• [GOAL OF THE EXERCISE]: Would you please repeat, word for word, only the lines from the one holding "### Hamamatsu C12880MA" through the one holding "[AI-BOS Accounts API" in the material below, without the pictures?

• [DATA]:
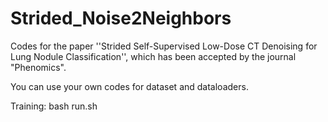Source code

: # Strided_Noise2Neighbors

Codes for the paper ''Strided Self-Supervised Low-Dose CT Denoising for Lung Nodule Classification'', which has been accepted by the journal "Phenomics".

You can use your own codes for dataset and dataloaders.


Training: bash run.sh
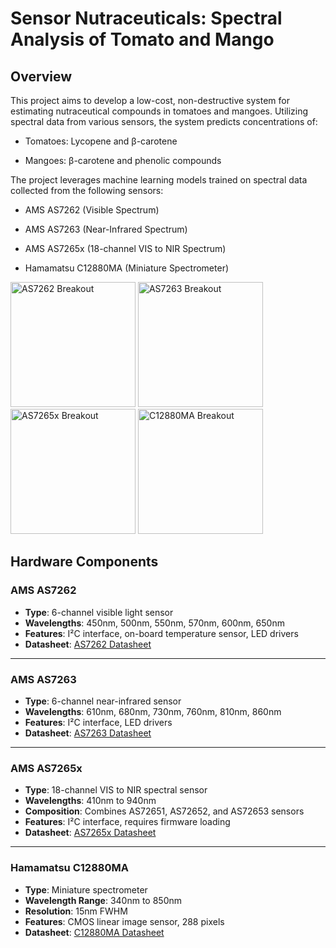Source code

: # Sensor Nutraceuticals: Spectral Analysis of Tomato and Mango
## Overview
This project aims to develop a low-cost, non-destructive system for estimating nutraceutical compounds in tomatoes and mangoes. Utilizing spectral data from various sensors, the system predicts concentrations of:

 - Tomatoes: Lycopene and β-carotene

 - Mangoes: β-carotene and phenolic compounds

The project leverages machine learning models trained on spectral data collected from the following sensors:

 - AMS AS7262 (Visible Spectrum)

 - AMS AS7263 (Near-Infrared Spectrum)

 - AMS AS7265x (18-channel VIS to NIR Spectrum)

 - Hamamatsu C12880MA (Miniature Spectrometer)

<p float="left"> <img src="https://www.sparkfun.com/media/catalog/product/cache/a793f13fd3d678cea13d28206895ba0c/1/4/14347-01.jpg" width="200" alt="AS7262 Breakout"> 
  <img src="https://www.sparkfun.com/media/catalog/product/cache/a793f13fd3d678cea13d28206895ba0c/1/4/14351-01.jpg" width="200" alt="AS7263 Breakout"> 
  <img src="https://www.sparkfun.com/media/catalog/product/cache/a793f13fd3d678cea13d28206895ba0c/1/5/15050-SparkFun_Triad_Spectroscopy_Sensor_-_AS7265x__Qwiic_-01.jpg" width="200" alt="AS7265x Breakout"> 
  <img src="https://global.discourse-cdn.com/digikey/original/3X/b/1/b10d7f622480a8d68d773686eb573e1de2bd53d5.jpeg" width="200" alt="C12880MA Breakout"> </p>

## Hardware Components

### AMS AS7262
- **Type**: 6-channel visible light sensor  
- **Wavelengths**: 450nm, 500nm, 550nm, 570nm, 600nm, 650nm  
- **Features**: I²C interface, on-board temperature sensor, LED drivers  
- **Datasheet**: [AS7262 Datasheet](https://cdn.sparkfun.com/assets/f/b/c/c/f/AS7262.pdf)

---

### AMS AS7263
- **Type**: 6-channel near-infrared sensor  
- **Wavelengths**: 610nm, 680nm, 730nm, 760nm, 810nm, 860nm  
- **Features**: I²C interface, LED drivers  
- **Datasheet**: [AS7263 Datasheet](https://ams-osram.com/products/sensor-solutions/ambient-light-color-spectral-proximity-sensors/ams-as7263-consumer-grade-smart-6-channel-nir-sensor)

---

### AMS AS7265x
- **Type**: 18-channel VIS to NIR spectral sensor  
- **Wavelengths**: 410nm to 940nm  
- **Composition**: Combines AS72651, AS72652, and AS72653 sensors  
- **Features**: I²C interface, requires firmware loading  
- **Datasheet**: [AS7265x Datasheet](https://cdn.sparkfun.com/assets/c/2/9/0/a/AS7265x_Datasheet.pdf)

---

### Hamamatsu C12880MA
- **Type**: Miniature spectrometer  
- **Wavelength Range**: 340nm to 850nm  
- **Resolution**: 15nm FWHM  
- **Features**: CMOS linear image sensor, 288 pixels  
- **Datasheet**: [C12880MA Datasheet](https://www.hamamatsu.com/eu/en/product/optical-sensors/spectrometers/mini-spectrometer/C12880MA.html)
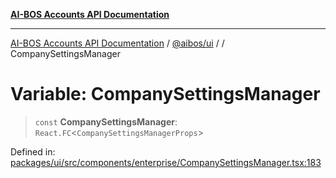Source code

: [**AI-BOS Accounts API Documentation**](../../../README.md)

***

[AI-BOS Accounts API Documentation](../../../README.md) / [@aibos/ui](../README.md) / [](../README.md) / CompanySettingsManager

# Variable: CompanySettingsManager

> `const` **CompanySettingsManager**: `React.FC`\<`CompanySettingsManagerProps`\>

Defined in: [packages/ui/src/components/enterprise/CompanySettingsManager.tsx:183](https://github.com/pohlai88/accounts/blob/48103fb36d28b2b9bfb33472b6de2f719773cde9/packages/ui/src/components/enterprise/CompanySettingsManager.tsx#L183)
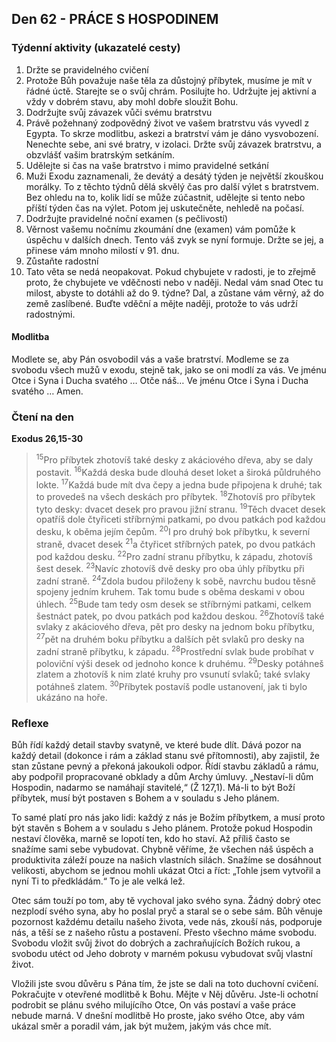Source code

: ## Den 62 - PRÁCE S HOSPODINEM

### Týdenní aktivity (ukazatelé cesty)

1. Držte se pravidelného cvičení
1. Protože Bůh považuje naše těla za důstojný příbytek, musíme je mít v řádné úctě. Starejte se o svůj chrám. Posilujte ho. Udržujte jej aktivní a vždy v dobrém stavu, aby mohl dobře sloužit Bohu.
1. Dodržujte svůj závazek vůči svému bratrstvu
1. Právě požehnaný zodpovědný život ve vašem bratrstvu vás vyvedl z Egypta. To skrze modlitbu, askezi a bratrství vám je dáno vysvobození. Nenechte sebe, ani své bratry, v izolaci. Držte svůj závazek bratrstvu, a obzvlášť vašim bratrským setkáním.
1. Udělejte si čas na vaše bratrstvo i mimo pravidelné setkání
1. Muži Exodu zaznamenali, že devátý a desátý týden je největší zkouškou morálky. To z těchto týdnů dělá skvělý čas pro další výlet s bratrstvem. Bez ohledu na to, kolik lidí se může zúčastnit, udělejte si tento nebo příští týden čas na výlet. Potom jej uskutečněte, nehledě na počasí.
1. Dodržujte pravidelné noční examen (s pečlivostí)
1. Věrnost vašemu nočnímu zkoumání dne (examen) vám pomůže k úspěchu v dalších dnech. Tento váš zvyk se nyní formuje. Držte se jej, a přinese vám mnoho milostí v 91. dnu.
1. Zůstaňte radostní
1. Tato věta se nedá neopakovat. Pokud chybujete v radosti, je to zřejmě proto, že chybujete ve vděčnosti nebo v naději. Nedal vám snad Otec tu milost, abyste to dotáhli až do 9. týdne? Dal, a zůstane vám věrný, až do země zaslíbené. Buďte vděční a mějte naději, protože to vás udrží radostnými.

#### Modlitba

Modlete se, aby Pán osvobodil vás a vaše bratrství.
Modleme se za svobodu všech mužů v exodu, stejně tak, jako se oni modlí za vás.
Ve jménu Otce i Syna i Ducha svatého … Otče náš… Ve jménu Otce i Syna i Ducha svatého … Amen.

### Čtení na den

**Exodus 26,15-30**

> <sup>15</sup>Pro příbytek zhotovíš také desky z akáciového dřeva, aby se daly postavit.
> <sup>16</sup>Každá deska bude dlouhá deset loket a široká půldruhého lokte.
> <sup>17</sup>Každá bude mít dva čepy a jedna bude připojena k druhé; tak to provedeš na všech deskách pro příbytek.
> <sup>18</sup>Zhotovíš pro příbytek tyto desky: dvacet desek pro pravou jižní stranu.
> <sup>19</sup>Těch dvacet desek opatříš dole čtyřiceti stříbrnými patkami, po dvou patkách pod každou desku, k oběma jejím čepům.
> <sup>20</sup>I pro druhý bok příbytku, k severní straně, dvacet desek
> <sup>21</sup>a čtyřicet stříbrných patek, po dvou patkách pod každou desku.
> <sup>22</sup>Pro zadní stranu příbytku, k západu, zhotovíš šest desek.
> <sup>23</sup>Navíc zhotovíš dvě desky pro oba úhly příbytku při zadní straně.
> <sup>24</sup>Zdola budou přiloženy k sobě, navrchu budou těsně spojeny jedním kruhem. Tak tomu bude s oběma deskami v obou úhlech.
> <sup>25</sup>Bude tam tedy osm desek se stříbrnými patkami, celkem šestnáct patek, po dvou patkách pod každou deskou.
> <sup>26</sup>Zhotovíš také svlaky z akáciového dřeva, pět pro desky na jednom boku příbytku,
> <sup>27</sup>pět na druhém boku příbytku a dalších pět svlaků pro desky na zadní straně příbytku, k západu.
> <sup>28</sup>Prostřední svlak bude probíhat v poloviční výši desek od jednoho konce k druhému.
> <sup>29</sup>Desky potáhneš zlatem a zhotovíš k nim zlaté kruhy pro vsunutí svlaků; také svlaky potáhneš zlatem.
> <sup>30</sup>Příbytek postavíš podle ustanovení, jak ti bylo ukázáno na hoře.

### Reflexe

Bůh řídí každý detail stavby svatyně, ve které bude dlít. Dává pozor na každý detail (dokonce i rám a základ stanu své
přítomnosti), aby zajistil, že stan zůstane pevný a překoná jakoukoli odpor. Řídí stavbu základů a rámu, aby podpořil propracované
obklady a dům Archy úmluvy. „Nestaví-li dům Hospodin, nadarmo se namáhají stavitelé,“ (Ž 127,1). Má-li to být Boží příbytek,
musí být postaven s Bohem a v souladu s Jeho plánem.

To samé platí pro nás jako lidi: každý z nás je Božím příbytkem, a musí proto být stavěn s Bohem a v souladu s Jeho plánem.
Protože pokud Hospodin nestaví člověka, marně se lopotí ten, kdo ho staví. Až příliš často se snažíme sami sebe vybudovat.
Chybně věříme, že všechen náš úspěch a produktivita záleží pouze na našich vlastních silách. Snažíme se dosáhnout velikosti,
abychom se jednou mohli ukázat Otci a říct: „Tohle jsem vytvořil a nyní Ti to předkládám.“ To je ale velká lež.

Otec sám touží po tom, aby tě vychoval jako svého syna. Žádný dobrý otec nezplodí svého syna, aby ho poslal pryč a staral se o
sebe sám. Bůh věnuje pozornost každému detailu našeho života, vede nás, zkouší nás, podporuje nás, a těší se z našeho růstu a
postavení. Přesto všechno máme svobodu. Svobodu vložit svůj život do dobrých a zachraňujících Božích rukou, a svobodu utéct od
Jeho dobroty v marném pokusu vybudovat svůj vlastní život.

Vložili jste svou důvěru s Pána tím, že jste se dali na toto duchovní cvičení. Pokračujte v otevřené modlitbě k Bohu. Mějte v Něj
důvěru. Jste-li ochotní podrobit se plánu svého milujícího Otce, On vás postaví a vaše práce nebude marná. V dnešní modlitbě Ho
proste, jako svého Otce, aby vám ukázal směr a poradil vám, jak být mužem, jakým vás chce mít.
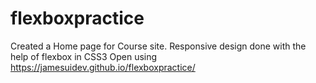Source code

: # flexboxpractice
Created a Home page for Course site. Responsive design done with the help of flexbox in CSS3
Open using https://jamesuidev.github.io/flexboxpractice/

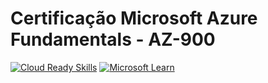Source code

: # Certificação Microsoft Azure Fundamentals - AZ-900

[![Cloud Ready Skills](https://img.shields.io/badge/Cloud%20Ready%20Skills-Link-brightgreen?style=plastic)](https://msftstudentcert.cloudreadyskills.com) [![Microsoft Learn](https://img.shields.io/badge/Microsoft%20Learn-Link-brightgreen?style=plastic)](https://learn.microsoft.com/pt-br/certifications/exams/az-900/)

• [PROBLEM SOLUTION]:
### Hamamatsu C12880MA
- **Type**: Miniature spectrometer  
- **Wavelength Range**: 340nm to 850nm  
- **Resolution**: 15nm FWHM  
- **Features**: CMOS linear image sensor, 288 pixels  
- **Datasheet**: [C12880MA Datasheet](https://www.hamamatsu.com/eu/en/product/optical-sensors/spectrometers/mini-spectrometer/C12880MA.html)
Source code

: [**AI-BOS Accounts API Documentation**](../../../README.md)

***

[AI-BOS Accounts API Documentation](../../../README.md) / [@aibos/ui](../README.md) / [](../README.md) / CompanySettingsManager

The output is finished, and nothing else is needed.